Task directions: Identify each line below containing the string "template" and copy it.

[Stored data entries]

'''

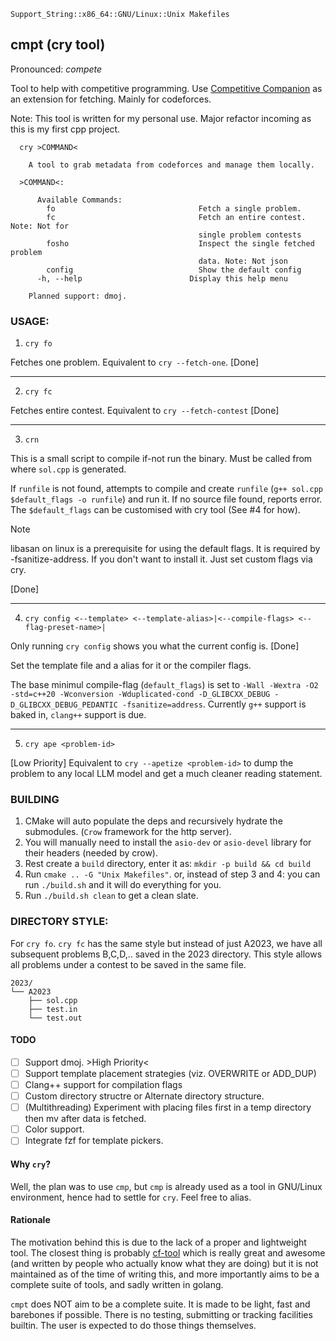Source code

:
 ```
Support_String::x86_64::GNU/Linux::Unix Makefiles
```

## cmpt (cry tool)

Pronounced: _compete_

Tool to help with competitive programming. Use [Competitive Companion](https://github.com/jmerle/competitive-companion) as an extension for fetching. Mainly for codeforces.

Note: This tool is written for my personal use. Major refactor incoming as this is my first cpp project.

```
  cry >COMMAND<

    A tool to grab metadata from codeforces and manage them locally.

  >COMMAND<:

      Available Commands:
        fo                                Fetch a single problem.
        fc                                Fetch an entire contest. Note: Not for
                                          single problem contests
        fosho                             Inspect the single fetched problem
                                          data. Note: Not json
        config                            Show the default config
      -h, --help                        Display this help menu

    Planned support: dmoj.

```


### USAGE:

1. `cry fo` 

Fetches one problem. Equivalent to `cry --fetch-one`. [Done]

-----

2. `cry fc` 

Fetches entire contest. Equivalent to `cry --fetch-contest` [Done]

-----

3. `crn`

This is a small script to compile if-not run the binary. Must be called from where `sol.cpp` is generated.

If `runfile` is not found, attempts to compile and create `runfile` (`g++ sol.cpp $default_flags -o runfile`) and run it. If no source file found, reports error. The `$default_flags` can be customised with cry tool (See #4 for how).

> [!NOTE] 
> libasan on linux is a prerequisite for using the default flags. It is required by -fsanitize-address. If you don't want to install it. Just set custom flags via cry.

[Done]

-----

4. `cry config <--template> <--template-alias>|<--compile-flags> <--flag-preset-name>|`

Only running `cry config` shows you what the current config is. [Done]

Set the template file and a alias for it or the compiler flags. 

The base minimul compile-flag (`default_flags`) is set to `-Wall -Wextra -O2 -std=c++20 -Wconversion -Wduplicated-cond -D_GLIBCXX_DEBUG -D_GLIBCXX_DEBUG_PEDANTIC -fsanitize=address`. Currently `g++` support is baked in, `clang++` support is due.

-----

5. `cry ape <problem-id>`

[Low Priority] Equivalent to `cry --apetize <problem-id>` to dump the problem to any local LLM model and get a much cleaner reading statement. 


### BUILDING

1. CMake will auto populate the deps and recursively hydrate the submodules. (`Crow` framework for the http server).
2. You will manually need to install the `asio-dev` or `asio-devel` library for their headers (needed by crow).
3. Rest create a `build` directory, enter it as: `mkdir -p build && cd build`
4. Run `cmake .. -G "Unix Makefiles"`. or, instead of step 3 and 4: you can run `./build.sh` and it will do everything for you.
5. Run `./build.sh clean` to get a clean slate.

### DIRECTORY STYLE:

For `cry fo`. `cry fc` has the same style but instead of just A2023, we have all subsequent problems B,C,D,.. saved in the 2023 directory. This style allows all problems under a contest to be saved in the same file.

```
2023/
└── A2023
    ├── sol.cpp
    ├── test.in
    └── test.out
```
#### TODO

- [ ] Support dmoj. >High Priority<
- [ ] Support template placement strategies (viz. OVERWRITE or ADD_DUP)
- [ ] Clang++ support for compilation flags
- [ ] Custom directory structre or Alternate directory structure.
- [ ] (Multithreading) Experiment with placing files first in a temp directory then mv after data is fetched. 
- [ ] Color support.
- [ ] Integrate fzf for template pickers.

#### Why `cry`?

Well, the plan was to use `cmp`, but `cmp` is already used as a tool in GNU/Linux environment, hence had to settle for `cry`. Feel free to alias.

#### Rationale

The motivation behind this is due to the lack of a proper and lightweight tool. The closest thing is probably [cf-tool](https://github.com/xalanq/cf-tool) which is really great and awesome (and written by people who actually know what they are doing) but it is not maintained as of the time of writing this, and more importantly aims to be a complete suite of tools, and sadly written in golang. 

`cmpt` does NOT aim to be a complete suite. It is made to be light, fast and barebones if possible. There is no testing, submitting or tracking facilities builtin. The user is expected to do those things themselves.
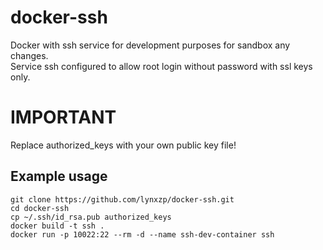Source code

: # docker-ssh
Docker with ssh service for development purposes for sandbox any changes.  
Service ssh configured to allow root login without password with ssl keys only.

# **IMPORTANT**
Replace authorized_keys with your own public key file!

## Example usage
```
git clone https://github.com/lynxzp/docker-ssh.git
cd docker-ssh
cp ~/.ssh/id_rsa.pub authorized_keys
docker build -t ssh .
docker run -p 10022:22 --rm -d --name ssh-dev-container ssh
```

'''

Response below:
4. `cry config <--template> <--template-alias>|<--compile-flags> <--flag-preset-name>|`
Set the template file and a alias for it or the compiler flags. 
- [ ] Support template placement strategies (viz. OVERWRITE or ADD_DUP)
- [ ] Integrate fzf for template pickers.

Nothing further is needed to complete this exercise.